== Input records ==
BEGIN
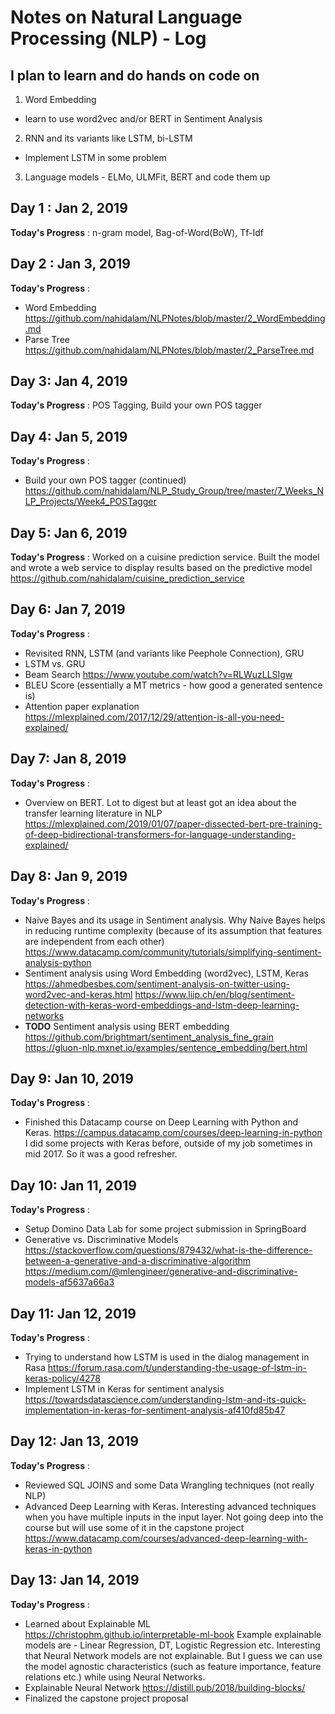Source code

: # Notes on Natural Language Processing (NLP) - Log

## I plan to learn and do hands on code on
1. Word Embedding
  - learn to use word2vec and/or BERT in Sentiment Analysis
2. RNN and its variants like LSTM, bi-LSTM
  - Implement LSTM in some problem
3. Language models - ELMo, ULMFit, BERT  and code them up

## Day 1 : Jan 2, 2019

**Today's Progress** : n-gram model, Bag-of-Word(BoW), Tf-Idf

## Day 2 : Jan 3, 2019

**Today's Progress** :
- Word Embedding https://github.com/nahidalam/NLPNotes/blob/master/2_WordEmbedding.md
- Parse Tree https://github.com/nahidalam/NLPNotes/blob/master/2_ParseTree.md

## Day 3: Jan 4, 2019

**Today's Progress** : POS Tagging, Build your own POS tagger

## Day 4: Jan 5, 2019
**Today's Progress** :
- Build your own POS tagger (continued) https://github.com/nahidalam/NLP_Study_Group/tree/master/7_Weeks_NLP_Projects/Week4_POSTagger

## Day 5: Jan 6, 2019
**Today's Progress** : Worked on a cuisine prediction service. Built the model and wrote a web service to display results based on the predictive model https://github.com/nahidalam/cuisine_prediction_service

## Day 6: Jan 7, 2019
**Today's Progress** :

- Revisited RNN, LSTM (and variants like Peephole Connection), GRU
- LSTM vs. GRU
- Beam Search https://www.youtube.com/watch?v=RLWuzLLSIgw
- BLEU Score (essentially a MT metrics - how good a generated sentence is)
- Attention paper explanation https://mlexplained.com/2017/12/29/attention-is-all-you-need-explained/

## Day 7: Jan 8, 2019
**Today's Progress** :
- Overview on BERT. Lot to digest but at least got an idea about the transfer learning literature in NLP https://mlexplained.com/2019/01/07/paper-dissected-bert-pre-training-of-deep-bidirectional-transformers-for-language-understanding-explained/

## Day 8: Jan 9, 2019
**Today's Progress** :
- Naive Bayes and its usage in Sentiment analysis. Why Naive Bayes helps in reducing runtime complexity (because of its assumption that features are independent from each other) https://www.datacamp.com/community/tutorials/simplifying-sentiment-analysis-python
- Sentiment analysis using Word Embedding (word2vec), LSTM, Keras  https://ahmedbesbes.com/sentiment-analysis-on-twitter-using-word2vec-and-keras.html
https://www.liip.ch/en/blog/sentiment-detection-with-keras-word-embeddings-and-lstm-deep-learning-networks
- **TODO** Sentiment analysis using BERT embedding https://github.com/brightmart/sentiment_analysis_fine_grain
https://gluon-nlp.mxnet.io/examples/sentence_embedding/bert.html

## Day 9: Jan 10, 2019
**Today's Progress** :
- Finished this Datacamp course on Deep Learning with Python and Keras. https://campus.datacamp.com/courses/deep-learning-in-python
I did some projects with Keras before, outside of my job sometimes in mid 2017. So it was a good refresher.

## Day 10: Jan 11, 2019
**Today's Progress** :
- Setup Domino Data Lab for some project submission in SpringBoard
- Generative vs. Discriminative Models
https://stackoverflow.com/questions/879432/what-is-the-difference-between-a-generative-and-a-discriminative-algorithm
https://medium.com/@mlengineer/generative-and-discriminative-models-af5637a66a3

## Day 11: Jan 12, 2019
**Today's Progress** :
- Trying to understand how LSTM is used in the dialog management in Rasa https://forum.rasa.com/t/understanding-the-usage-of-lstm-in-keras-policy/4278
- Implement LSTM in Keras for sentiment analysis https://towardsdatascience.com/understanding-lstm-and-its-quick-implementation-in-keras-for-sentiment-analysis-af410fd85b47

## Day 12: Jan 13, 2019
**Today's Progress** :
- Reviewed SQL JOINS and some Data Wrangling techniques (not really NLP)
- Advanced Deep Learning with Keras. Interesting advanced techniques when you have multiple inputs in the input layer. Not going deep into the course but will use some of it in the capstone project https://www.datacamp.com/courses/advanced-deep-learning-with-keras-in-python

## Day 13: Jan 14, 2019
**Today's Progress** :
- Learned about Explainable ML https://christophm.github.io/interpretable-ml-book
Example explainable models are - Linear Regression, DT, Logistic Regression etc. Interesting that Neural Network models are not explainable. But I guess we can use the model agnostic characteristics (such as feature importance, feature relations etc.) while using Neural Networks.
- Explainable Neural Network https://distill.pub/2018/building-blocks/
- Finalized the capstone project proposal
END
== Exercise directions ==
Report back each line of the entries that holds the string "variants".

== Result ==
2. RNN and its variants like LSTM, bi-LSTM
- Revisited RNN, LSTM (and variants like Peephole Connection), GRU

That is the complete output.